Волосы у него густые, цвета насыщенного золота; его тело худощавое и непритязательное, но хватка крепкая. Я впервые замечаю, что на мизинце левой руки он носит нефритовое кольцо.
Он ловит мой взгляд и встает. Надевает перчатки и сцепляет руки за спиной.
— Тебе пора возвращаться в свою комнату.
Я моргаю. Киваю. Поднимаюсь и почти падаю. Я замираю у края кровати и хочу, чтобы голова перестала кружиться. Слышу вздох Уорнера.
— Ты ничего не ела из той пищи, что я принес тебе вчера.
Дрожащими руками я беру стакан с водой и вынуждаю себя съесть кусочек хлеба. Мое тело привыкло к голоду, поэтому теперь я не понимаю, как его распознать.
Когда я встаю на ноги, Уорнер провожает меня к двери.
Я все еще сжимаю кусочек сыра в руке.
Я чуть не роняю его, когда я выхожу наружу.
Здесь солдат больше, чем на моем этаже. У каждого по крайней мере четыре разновидности пушек, некоторые обвязаны вокруг шеи, некоторые прикреплены к поясу. У каждого на лице расцветает ужас при виде меня. Они так быстро моргают, что я не улавливаю эмоции, но точно ясно, что, когда я вхожу, они сильнее сжимают ружья.
Уорнер выглядит довольным.
— Их страх тебе на руку, — шепчет он в мое ухо.
Моя человечность разбросана миллионами частей по полу.
— Я никогда не хотела заставлять их бояться меня.

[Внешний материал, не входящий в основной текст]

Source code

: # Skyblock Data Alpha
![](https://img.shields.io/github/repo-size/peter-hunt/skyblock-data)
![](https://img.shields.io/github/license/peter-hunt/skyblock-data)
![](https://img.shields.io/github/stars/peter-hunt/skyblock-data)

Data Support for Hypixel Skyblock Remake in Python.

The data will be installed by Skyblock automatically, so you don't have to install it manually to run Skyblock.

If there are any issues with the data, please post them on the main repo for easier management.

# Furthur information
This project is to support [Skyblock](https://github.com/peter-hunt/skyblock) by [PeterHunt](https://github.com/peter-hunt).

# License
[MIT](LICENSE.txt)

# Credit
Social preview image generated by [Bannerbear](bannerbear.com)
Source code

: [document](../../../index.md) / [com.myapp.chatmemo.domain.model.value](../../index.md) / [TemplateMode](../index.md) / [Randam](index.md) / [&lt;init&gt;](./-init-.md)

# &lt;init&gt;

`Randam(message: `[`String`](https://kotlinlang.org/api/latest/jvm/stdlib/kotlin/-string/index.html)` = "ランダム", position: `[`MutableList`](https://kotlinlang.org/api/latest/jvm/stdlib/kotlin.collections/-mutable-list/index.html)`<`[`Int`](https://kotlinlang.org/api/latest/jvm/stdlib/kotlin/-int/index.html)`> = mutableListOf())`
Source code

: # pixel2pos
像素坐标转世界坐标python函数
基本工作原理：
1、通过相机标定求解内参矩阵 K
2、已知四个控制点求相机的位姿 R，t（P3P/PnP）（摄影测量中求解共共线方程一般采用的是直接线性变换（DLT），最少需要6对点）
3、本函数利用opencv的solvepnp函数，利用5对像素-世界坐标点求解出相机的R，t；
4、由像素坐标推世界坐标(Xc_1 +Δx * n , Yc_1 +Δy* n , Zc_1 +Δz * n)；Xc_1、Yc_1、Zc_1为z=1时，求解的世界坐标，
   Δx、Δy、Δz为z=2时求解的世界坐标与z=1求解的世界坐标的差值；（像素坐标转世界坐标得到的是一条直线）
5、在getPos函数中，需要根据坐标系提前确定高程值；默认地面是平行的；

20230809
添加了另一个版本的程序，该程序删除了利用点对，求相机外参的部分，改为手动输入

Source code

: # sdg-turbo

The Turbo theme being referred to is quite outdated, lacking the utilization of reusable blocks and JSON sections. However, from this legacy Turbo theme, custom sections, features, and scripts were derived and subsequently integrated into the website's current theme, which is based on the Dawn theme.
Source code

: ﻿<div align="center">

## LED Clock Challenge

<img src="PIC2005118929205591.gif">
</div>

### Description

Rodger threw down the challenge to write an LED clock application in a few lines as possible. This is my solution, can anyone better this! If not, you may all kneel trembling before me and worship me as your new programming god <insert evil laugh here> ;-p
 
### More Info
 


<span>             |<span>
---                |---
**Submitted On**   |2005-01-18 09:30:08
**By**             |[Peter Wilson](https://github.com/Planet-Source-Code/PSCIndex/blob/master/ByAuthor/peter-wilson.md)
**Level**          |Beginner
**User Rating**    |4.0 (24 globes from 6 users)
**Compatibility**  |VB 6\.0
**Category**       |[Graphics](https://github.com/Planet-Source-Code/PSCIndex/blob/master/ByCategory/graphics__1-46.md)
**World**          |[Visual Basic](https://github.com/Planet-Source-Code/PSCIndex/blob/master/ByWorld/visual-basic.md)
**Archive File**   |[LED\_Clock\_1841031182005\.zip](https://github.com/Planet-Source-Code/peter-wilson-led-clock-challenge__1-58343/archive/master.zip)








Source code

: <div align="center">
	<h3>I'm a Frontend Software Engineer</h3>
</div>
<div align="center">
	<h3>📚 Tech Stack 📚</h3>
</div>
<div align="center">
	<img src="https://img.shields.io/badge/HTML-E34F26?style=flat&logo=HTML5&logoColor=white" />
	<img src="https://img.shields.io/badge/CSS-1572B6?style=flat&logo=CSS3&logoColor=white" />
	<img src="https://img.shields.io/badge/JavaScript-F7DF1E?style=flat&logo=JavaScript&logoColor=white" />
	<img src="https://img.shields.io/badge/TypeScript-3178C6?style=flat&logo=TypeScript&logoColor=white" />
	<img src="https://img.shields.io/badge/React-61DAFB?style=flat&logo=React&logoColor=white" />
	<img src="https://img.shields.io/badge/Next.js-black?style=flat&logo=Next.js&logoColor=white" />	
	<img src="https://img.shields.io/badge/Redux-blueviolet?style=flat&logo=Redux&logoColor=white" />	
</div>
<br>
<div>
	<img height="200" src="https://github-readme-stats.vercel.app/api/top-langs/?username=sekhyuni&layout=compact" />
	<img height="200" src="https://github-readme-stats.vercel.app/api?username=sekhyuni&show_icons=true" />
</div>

— А должна была. — Он останавливается. Смотрит на меня, как на идиотку. — Если они не будут тебя бояться, то будут на тебя охотиться.

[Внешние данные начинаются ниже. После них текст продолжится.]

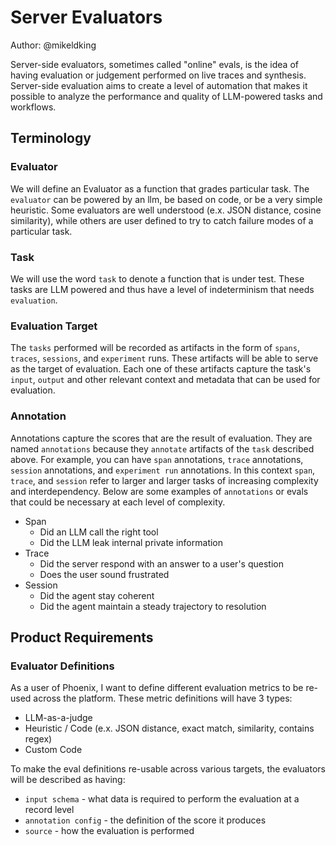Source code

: # Server Evaluators

Author: @mikeldking

Server-side evaluators, sometimes called "online" evals, is the idea of having evaluation or judgement performed on live traces and synthesis. Server-side evaluation aims to create a level of automation that makes it possible to analyze the performance and quality of LLM-powered tasks and workflows.

## Terminology

### Evaluator

We will define an Evaluator as a function that grades particular task. The `evaluator` can be powered by an llm, be based on code, or be a very simple heuristic. Some evaluators are well understood (e.x. JSON distance, cosine similarity), while others are user defined to try to catch failure modes of a particular task.

### Task

We will use the word `task` to denote a function that is under test. These tasks are LLM powered and thus have a level of indeterminism that needs `evaluation`.

### Evaluation Target

The `tasks` performed will be recorded as artifacts in the form of `spans`, `traces`, `sessions`, and `experiment` runs. These artifacts will be able to serve as the target of evaluation. Each one of these artifacts capture the task's `input`, `output` and other relevant context and metadata that can be used for evaluation.

### Annotation

Annotations capture the scores that are the result of evaluation. They are named `annotations` because they `annotate` artifacts of the `task` described above. For example, you can have `span` annotations, `trace` annotations, `session` annotations, and `experiment run` annotations. In this context `span`, `trace`, and `session` refer to larger and larger tasks of increasing complexity and interdependency. Below are some examples of `annotations` or evals that could be necessary at each level of complexity.

- Span
  - Did an LLM call the right tool
  - Did the LLM leak internal private information
- Trace
  - Did the server respond with an answer to a user's question
  - Does the user sound frustrated
- Session
  - Did the agent stay coherent
  - Did the agent maintain a steady trajectory to resolution

## Product Requirements

### Evaluator Definitions

As a user of Phoenix, I want to define different evaluation metrics to be re-used across the platform. These metric definitions will have 3 types:

- LLM-as-a-judge
- Heuristic / Code (e.x. JSON distance, exact match, similarity, contains regex)
- Custom Code

To make the eval definitions re-usable across various targets, the evaluators will be described as having:

- `input schema` - what data is required to perform the evaluation at a record level
- `annotation config` - the definition of the score it produces
- `source` - how the evaluation is performed
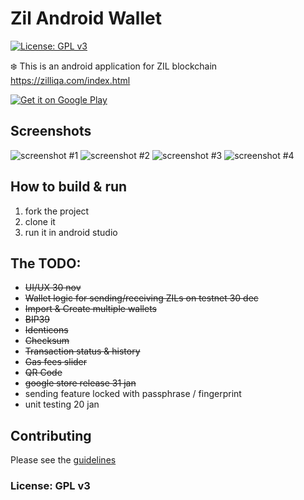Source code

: # Zil Android Wallet
[![License: GPL v3](https://img.shields.io/badge/License-GPL%20v3-blue.svg)](https://www.gnu.org/licenses/gpl-3.0)

:snowflake: This is an android application for ZIL blockchain  https://zilliqa.com/index.html

<a href='https://play.google.com/store/apps/details?id=wallet.zilliqa&pcampaignid=MKT-Other-global-all-co-prtnr-py-PartBadge-Mar2515-1'><img style="max-width:250px" alt='Get it on Google Play' src='https://play.google.com/intl/en_us/badges/images/generic/en_badge_web_generic.png'/></a>

## Screenshots

<img stye="max-height:300px" src="https://raw.githubusercontent.com/AndreiD/xzil-wallet/master/other/Screenshot_1545053897.png" alt="screenshot #1"/>
<img stye="max-height:300px" src="https://raw.githubusercontent.com/AndreiD/xzil-wallet/master/other/Screenshot_1545053909.png" alt="screenshot #2"/>
<img stye="max-height:300px" src="https://raw.githubusercontent.com/AndreiD/xzil-wallet/master/other/Screenshot_1545053914.png" alt="screenshot #3"/>
<img stye="max-height:300px" src="https://raw.githubusercontent.com/AndreiD/xzil-wallet/master/other/Screenshot_1545053935.png" alt="screenshot #4"/>

## How to build & run

1. fork the project
2. clone it
3. run it in android studio

## The TODO:

 - ~~UI/UX 30 nov~~
 - ~~Wallet logic for sending/receiving ZILs on testnet 30 dec~~
 - ~~Import & Create multiple wallets~~
 - ~~BIP39~~
 - ~~Identicons~~
 - ~~Checksum~~
 - ~~Transaction status & history~~
 - ~~Gas fees slider~~
 - ~~QR Code~~
 - ~~google store release 31 jan~~
 - sending feature locked with passphrase / fingerprint
 - unit testing 20 jan

## Contributing

Please see the <a href="https://github.com/AndreiD/zil-android-wallet/blob/master/other/CONTRIBUTING.md">guidelines</a>

### License: GPL v3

— Люди все время охотятся на вещи, которых они боятся.
— Теперь они знают, против чего они пойдут.
Он идет по коридору, но я врастаю ногами в землю. Осознание пробегает ледяной водой по спине.
— Ты заставил меня... сделать это... с Дженкинсом? С этой целью?
Уорнер в трех шагах впереди меня, но я могу видеть улыбочку на его лице.
— Всё, что я делаю, имеет цель.
— Ты хотел разыграть из меня спектакль.
Мое сердце скачет в запястьях, пульсирует в пальцах.
— Я пытался защитить тебя.
— От своих же солдат? — Я бегу за ним, горя от негодования.— За счет человеческой жизни...
— Заходи внутрь.
Уорнер подходит к лифту. Он придерживает для меня дверь.
Я следую за ним.
Он нажимает на нужную кнопку.
Двери закрываются.
Я оборачиваюсь с целью поговорить.
Он оттесняет меня в угол.
Я загнана в дальний край этого стеклянного сосуда и вдруг начинаю нервничать. Его руки держат мои, а его губы опасно близко к моему лицу. Его взгляд не отрывается от моего, его глаза опасно сверкают. Он произносит всего одно слово:
— Да.
У меня уходит секунда на то, чтобы произнести:
— Что «да»?
— Да, от моих же солдат. Да, за счет человеческой жизни. — Он сжимает челюсть.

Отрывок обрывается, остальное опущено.